··· Data records ···
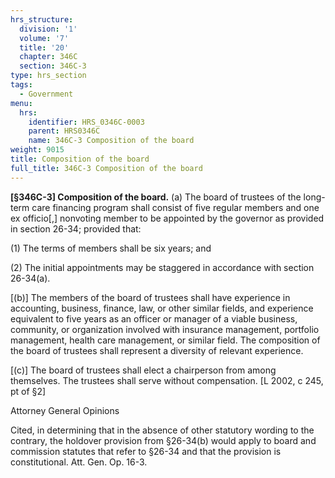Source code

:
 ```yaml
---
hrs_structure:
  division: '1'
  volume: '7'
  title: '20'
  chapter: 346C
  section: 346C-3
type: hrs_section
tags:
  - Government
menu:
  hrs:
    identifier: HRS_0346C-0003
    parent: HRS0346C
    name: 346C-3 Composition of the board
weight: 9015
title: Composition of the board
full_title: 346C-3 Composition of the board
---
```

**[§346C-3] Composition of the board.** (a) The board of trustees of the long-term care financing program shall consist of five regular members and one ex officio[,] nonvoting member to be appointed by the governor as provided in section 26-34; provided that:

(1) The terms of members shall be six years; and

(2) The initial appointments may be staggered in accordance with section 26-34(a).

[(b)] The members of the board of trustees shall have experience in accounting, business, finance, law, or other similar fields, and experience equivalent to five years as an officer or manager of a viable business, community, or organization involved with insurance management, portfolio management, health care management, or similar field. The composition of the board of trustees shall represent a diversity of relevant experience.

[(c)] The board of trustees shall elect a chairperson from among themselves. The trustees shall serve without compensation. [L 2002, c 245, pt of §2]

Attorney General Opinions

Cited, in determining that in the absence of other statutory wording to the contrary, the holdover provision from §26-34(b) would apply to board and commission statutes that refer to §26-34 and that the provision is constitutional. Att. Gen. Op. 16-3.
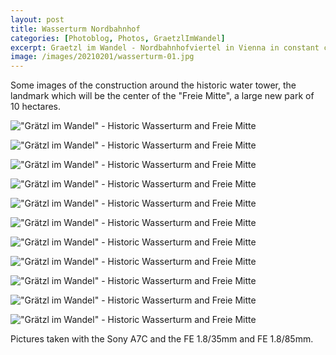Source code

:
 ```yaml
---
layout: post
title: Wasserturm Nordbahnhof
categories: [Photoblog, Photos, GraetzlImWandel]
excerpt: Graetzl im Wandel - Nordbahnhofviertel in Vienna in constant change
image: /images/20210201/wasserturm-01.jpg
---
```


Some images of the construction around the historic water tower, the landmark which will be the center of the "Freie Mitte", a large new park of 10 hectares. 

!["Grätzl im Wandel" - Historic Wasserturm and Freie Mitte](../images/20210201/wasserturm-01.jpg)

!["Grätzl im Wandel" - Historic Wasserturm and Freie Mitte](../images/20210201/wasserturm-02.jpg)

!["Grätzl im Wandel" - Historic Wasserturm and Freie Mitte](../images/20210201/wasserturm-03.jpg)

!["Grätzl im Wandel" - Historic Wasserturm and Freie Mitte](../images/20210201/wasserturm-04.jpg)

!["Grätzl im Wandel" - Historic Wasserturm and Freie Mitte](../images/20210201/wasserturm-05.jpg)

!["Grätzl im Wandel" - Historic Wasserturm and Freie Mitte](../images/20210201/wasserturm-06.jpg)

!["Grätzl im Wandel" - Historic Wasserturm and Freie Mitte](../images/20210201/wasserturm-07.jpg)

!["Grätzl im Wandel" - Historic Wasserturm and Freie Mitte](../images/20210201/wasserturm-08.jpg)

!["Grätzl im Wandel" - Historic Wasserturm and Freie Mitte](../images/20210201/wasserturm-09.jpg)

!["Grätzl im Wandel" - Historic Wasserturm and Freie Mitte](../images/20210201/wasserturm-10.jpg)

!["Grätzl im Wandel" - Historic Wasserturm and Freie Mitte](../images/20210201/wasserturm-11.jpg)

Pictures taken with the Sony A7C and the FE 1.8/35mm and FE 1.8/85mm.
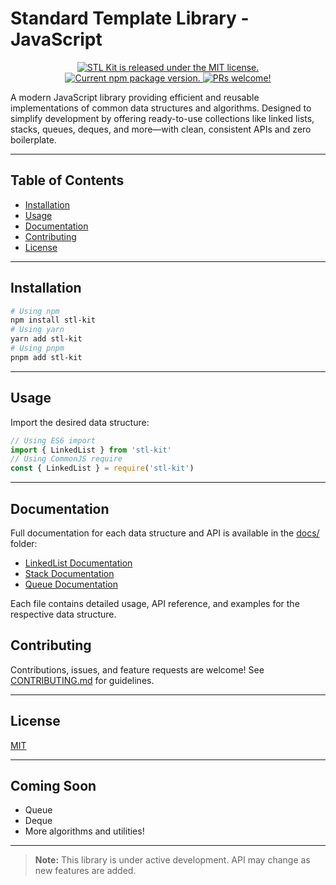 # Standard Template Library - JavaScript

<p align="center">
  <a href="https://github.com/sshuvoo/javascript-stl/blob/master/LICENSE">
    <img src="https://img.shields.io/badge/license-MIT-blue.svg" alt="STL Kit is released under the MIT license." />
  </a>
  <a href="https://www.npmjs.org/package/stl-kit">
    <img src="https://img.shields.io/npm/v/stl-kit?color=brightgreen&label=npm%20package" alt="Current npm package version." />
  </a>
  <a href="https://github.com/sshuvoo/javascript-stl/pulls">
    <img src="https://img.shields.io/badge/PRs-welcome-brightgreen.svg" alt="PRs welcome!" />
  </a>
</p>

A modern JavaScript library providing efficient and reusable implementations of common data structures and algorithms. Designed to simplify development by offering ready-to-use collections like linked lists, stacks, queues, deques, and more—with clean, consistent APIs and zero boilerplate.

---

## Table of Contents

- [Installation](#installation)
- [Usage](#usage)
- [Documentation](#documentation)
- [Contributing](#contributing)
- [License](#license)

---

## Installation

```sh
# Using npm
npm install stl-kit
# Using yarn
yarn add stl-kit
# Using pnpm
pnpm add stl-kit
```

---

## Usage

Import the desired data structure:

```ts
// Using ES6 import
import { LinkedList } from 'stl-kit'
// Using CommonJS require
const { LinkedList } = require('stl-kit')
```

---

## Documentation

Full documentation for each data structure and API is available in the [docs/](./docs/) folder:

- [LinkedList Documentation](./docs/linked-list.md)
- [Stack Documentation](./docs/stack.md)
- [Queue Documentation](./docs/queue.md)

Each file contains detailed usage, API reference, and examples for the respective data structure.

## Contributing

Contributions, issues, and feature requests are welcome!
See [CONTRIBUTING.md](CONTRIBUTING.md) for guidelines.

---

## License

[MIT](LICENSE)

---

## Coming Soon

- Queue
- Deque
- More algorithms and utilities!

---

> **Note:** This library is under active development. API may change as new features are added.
···
• What this task involves: Return the data above in its exact wording, with none of the pictures.

• Solution to the problem:
Source code

:
 ```yaml
---
hrs_structure:
  division: '1'
  volume: '7'
  title: '20'
  chapter: 346C
  section: 346C-3
type: hrs_section
tags:
  - Government
menu:
  hrs:
    identifier: HRS_0346C-0003
    parent: HRS0346C
    name: 346C-3 Composition of the board
weight: 9015
title: Composition of the board
full_title: 346C-3 Composition of the board
---
```

**[§346C-3] Composition of the board.** (a) The board of trustees of the long-term care financing program shall consist of five regular members and one ex officio[,] nonvoting member to be appointed by the governor as provided in section 26-34; provided that:

(1) The terms of members shall be six years; and

(2) The initial appointments may be staggered in accordance with section 26-34(a).

[(b)] The members of the board of trustees shall have experience in accounting, business, finance, law, or other similar fields, and experience equivalent to five years as an officer or manager of a viable business, community, or organization involved with insurance management, portfolio management, health care management, or similar field. The composition of the board of trustees shall represent a diversity of relevant experience.

[(c)] The board of trustees shall elect a chairperson from among themselves. The trustees shall serve without compensation. [L 2002, c 245, pt of §2]

Attorney General Opinions

Cited, in determining that in the absence of other statutory wording to the contrary, the holdover provision from §26-34(b) would apply to board and commission statutes that refer to §26-34 and that the provision is constitutional. Att. Gen. Op. 16-3.
Source code

:
 ```yaml
---
layout: post
title: Wasserturm Nordbahnhof
categories: [Photoblog, Photos, GraetzlImWandel]
excerpt: Graetzl im Wandel - Nordbahnhofviertel in Vienna in constant change
image: /images/20210201/wasserturm-01.jpg
---
```


Some images of the construction around the historic water tower, the landmark which will be the center of the "Freie Mitte", a large new park of 10 hectares. 

!["Grätzl im Wandel" - Historic Wasserturm and Freie Mitte](../images/20210201/wasserturm-01.jpg)

!["Grätzl im Wandel" - Historic Wasserturm and Freie Mitte](../images/20210201/wasserturm-02.jpg)

!["Grätzl im Wandel" - Historic Wasserturm and Freie Mitte](../images/20210201/wasserturm-03.jpg)

!["Grätzl im Wandel" - Historic Wasserturm and Freie Mitte](../images/20210201/wasserturm-04.jpg)

!["Grätzl im Wandel" - Historic Wasserturm and Freie Mitte](../images/20210201/wasserturm-05.jpg)

!["Grätzl im Wandel" - Historic Wasserturm and Freie Mitte](../images/20210201/wasserturm-06.jpg)

!["Grätzl im Wandel" - Historic Wasserturm and Freie Mitte](../images/20210201/wasserturm-07.jpg)

!["Grätzl im Wandel" - Historic Wasserturm and Freie Mitte](../images/20210201/wasserturm-08.jpg)

!["Grätzl im Wandel" - Historic Wasserturm and Freie Mitte](../images/20210201/wasserturm-09.jpg)

!["Grätzl im Wandel" - Historic Wasserturm and Freie Mitte](../images/20210201/wasserturm-10.jpg)

!["Grätzl im Wandel" - Historic Wasserturm and Freie Mitte](../images/20210201/wasserturm-11.jpg)

Pictures taken with the Sony A7C and the FE 1.8/35mm and FE 1.8/85mm.
 # Standard Template Library - JavaScript

<p align="center">
  <a href="https://github.com/sshuvoo/javascript-stl/blob/master/LICENSE">
    <img src="https://img.shields.io/badge/license-MIT-blue.svg" alt="STL Kit is released under the MIT license." />
  </a>
  <a href="https://www.npmjs.org/package/stl-kit">
    <img src="https://img.shields.io/npm/v/stl-kit?color=brightgreen&label=npm%20package" alt="Current npm package version." />
  </a>
  <a href="https://github.com/sshuvoo/javascript-stl/pulls">
    <img src="https://img.shields.io/badge/PRs-welcome-brightgreen.svg" alt="PRs welcome!" />
  </a>
</p>

A modern JavaScript library providing efficient and reusable implementations of common data structures and algorithms. Designed to simplify development by offering ready-to-use collections like linked lists, stacks, queues, deques, and more—with clean, consistent APIs and zero boilerplate.

---

## Table of Contents

- [Installation](#installation)
- [Usage](#usage)
- [Documentation](#documentation)
- [Contributing](#contributing)
- [License](#license)

---

## Installation

```sh
# Using npm
npm install stl-kit
# Using yarn
yarn add stl-kit
# Using pnpm
pnpm add stl-kit
```

---

## Usage

Import the desired data structure:

```ts
// Using ES6 import
import { LinkedList } from 'stl-kit'
// Using CommonJS require
const { LinkedList } = require('stl-kit')
```

---

## Documentation

Full documentation for each data structure and API is available in the [docs/](./docs/) folder:

- [LinkedList Documentation](./docs/linked-list.md)
- [Stack Documentation](./docs/stack.md)
- [Queue Documentation](./docs/queue.md)

Each file contains detailed usage, API reference, and examples for the respective data structure.

## Contributing

Contributions, issues, and feature requests are welcome!
See [CONTRIBUTING.md](CONTRIBUTING.md) for guidelines.

---

## License

[MIT](LICENSE)

---

## Coming Soon

- Queue
- Deque
- More algorithms and utilities!

---

> **Note:** This library is under active development. API may change as new features are added.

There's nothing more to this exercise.